PROBLEM DETAILS: Extract all lines from the data beneath that include the word "learn".

EXTRACTED ENTRIES:
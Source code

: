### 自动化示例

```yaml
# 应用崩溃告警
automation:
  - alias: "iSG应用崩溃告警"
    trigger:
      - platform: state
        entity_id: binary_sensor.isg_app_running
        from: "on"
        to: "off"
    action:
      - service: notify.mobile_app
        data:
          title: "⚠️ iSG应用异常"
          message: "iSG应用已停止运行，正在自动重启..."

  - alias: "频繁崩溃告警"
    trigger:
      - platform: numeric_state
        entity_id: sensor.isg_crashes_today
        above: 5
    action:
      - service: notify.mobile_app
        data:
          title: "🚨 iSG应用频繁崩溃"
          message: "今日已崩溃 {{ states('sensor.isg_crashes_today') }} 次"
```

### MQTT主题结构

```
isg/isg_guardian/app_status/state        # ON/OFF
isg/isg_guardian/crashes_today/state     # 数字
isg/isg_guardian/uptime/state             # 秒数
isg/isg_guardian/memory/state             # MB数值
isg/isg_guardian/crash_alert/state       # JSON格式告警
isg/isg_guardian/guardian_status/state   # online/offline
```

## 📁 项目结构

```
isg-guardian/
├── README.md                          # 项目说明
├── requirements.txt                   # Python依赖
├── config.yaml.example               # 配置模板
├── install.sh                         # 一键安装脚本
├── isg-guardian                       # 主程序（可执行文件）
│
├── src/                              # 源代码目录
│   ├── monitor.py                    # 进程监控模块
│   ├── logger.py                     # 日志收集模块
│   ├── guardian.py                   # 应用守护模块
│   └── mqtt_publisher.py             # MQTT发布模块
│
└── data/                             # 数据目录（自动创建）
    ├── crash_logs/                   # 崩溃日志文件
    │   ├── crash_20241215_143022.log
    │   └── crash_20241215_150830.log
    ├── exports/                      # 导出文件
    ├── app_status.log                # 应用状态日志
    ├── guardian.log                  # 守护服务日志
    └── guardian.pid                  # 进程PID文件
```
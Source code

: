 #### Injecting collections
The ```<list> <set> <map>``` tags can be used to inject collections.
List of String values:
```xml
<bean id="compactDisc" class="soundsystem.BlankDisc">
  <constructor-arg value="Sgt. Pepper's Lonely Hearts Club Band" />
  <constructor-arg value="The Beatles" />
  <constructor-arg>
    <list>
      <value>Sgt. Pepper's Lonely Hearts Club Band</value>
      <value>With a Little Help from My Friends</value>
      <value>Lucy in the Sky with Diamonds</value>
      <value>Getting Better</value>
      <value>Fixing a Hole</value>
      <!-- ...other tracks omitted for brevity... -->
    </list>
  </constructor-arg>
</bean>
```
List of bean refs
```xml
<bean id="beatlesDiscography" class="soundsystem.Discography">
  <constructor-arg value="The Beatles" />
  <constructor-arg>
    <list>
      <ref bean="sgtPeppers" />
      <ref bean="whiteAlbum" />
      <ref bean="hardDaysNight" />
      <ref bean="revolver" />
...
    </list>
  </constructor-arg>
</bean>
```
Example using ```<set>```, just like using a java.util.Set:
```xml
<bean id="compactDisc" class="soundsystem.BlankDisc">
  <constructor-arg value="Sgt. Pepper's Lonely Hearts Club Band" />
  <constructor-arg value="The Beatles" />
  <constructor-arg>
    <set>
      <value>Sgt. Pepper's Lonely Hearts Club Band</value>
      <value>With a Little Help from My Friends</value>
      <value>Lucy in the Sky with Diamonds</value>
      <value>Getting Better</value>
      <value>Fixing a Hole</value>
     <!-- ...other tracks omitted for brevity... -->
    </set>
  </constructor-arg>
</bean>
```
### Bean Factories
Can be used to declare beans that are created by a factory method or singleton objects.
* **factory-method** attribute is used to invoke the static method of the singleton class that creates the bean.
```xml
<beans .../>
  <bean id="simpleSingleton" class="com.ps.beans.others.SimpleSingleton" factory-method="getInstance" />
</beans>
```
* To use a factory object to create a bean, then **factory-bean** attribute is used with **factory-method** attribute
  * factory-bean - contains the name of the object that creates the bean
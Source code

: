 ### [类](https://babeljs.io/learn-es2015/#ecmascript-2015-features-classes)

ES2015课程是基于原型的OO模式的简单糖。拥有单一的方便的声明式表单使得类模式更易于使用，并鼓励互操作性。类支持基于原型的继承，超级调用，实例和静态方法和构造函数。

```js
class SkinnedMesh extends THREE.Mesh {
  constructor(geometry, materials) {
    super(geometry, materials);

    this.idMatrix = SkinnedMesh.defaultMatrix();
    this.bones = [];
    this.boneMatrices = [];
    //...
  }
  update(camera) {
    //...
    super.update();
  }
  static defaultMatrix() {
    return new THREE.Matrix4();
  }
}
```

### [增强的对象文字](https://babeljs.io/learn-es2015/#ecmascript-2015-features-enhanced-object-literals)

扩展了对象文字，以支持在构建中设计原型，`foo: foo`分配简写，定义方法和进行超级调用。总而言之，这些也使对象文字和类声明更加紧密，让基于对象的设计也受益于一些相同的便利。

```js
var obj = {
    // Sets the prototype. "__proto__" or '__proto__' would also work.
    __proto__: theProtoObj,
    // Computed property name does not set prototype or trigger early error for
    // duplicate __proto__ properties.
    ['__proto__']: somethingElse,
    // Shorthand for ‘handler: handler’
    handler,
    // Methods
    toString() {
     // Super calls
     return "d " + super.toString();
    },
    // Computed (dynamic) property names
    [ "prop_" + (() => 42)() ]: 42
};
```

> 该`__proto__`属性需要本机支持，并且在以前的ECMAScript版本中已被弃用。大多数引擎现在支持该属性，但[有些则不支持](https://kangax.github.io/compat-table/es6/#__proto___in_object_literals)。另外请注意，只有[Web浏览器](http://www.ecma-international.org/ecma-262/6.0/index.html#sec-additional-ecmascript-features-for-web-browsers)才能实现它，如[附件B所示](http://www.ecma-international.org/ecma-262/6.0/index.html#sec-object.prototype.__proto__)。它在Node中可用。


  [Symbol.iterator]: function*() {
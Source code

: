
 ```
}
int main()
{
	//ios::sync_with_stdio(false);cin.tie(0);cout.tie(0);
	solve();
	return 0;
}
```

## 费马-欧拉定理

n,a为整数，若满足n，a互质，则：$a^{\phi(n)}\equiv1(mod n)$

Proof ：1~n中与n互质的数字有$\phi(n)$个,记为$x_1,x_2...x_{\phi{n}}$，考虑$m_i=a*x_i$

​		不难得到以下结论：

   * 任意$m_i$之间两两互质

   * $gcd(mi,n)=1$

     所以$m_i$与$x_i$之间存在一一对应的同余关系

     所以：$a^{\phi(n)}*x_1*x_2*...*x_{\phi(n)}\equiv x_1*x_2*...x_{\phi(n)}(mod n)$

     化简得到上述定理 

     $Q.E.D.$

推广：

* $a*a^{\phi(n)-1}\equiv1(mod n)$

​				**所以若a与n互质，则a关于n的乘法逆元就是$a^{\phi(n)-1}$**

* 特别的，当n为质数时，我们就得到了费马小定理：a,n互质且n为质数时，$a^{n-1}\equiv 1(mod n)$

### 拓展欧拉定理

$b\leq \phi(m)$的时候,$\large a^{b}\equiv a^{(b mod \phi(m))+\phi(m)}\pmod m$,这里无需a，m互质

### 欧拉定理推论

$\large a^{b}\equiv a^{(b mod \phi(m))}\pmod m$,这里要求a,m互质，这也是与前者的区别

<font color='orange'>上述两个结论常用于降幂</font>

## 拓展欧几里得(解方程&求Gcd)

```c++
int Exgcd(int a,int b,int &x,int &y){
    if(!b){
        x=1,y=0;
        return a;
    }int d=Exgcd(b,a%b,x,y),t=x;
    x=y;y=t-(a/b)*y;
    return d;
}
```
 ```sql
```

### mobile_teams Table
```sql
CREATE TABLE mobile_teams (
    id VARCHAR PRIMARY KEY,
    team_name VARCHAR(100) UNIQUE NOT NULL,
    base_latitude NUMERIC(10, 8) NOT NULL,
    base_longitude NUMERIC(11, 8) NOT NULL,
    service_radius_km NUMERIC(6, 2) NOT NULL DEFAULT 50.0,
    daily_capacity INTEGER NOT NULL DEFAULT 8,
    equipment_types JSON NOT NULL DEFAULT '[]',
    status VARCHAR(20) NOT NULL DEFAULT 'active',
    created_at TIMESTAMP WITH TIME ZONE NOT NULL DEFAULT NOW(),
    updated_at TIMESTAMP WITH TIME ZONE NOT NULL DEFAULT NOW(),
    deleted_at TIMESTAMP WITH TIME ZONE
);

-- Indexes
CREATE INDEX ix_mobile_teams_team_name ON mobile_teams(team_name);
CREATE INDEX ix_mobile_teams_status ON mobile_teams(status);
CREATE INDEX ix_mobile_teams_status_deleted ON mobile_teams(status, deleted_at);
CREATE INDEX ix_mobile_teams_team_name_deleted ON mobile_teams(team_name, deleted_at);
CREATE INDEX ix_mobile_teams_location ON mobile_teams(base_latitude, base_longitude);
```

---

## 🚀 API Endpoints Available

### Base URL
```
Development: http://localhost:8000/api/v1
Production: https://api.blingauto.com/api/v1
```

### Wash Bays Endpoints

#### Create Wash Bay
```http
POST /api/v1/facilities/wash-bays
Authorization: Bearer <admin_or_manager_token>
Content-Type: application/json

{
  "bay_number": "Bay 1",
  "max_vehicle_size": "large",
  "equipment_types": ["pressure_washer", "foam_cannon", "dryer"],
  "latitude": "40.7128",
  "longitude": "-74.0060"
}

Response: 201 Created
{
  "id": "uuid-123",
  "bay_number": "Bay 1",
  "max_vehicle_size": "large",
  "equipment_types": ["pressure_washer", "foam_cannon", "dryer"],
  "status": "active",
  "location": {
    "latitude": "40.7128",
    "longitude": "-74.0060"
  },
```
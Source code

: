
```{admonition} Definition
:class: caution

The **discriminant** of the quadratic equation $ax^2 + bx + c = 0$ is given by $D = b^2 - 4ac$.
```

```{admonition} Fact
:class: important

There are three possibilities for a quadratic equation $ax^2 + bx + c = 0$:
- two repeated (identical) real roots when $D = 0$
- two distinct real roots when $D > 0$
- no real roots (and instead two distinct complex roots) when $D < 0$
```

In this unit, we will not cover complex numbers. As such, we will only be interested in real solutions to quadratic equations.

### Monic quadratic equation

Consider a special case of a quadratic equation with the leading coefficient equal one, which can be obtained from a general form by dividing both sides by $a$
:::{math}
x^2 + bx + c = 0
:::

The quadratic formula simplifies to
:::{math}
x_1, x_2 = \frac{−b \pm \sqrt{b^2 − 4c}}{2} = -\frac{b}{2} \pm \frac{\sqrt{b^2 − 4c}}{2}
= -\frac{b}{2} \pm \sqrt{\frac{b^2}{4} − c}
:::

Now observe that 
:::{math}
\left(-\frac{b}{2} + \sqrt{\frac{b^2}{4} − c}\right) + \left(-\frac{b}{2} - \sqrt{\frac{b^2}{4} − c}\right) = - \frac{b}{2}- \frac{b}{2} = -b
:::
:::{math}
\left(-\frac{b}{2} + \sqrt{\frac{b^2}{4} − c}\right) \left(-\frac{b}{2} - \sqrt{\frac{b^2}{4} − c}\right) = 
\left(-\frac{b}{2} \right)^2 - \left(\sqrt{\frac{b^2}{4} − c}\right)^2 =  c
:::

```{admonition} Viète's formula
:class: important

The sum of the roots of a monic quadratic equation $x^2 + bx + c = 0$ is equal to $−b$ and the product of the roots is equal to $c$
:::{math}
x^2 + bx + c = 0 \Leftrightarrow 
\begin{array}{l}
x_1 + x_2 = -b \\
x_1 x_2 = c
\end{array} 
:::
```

ANSWER TO THIS PROBLEM:
: ### [类](https://babeljs.io/learn-es2015/#ecmascript-2015-features-classes)
### [增强的对象文字](https://babeljs.io/learn-es2015/#ecmascript-2015-features-enhanced-object-literals)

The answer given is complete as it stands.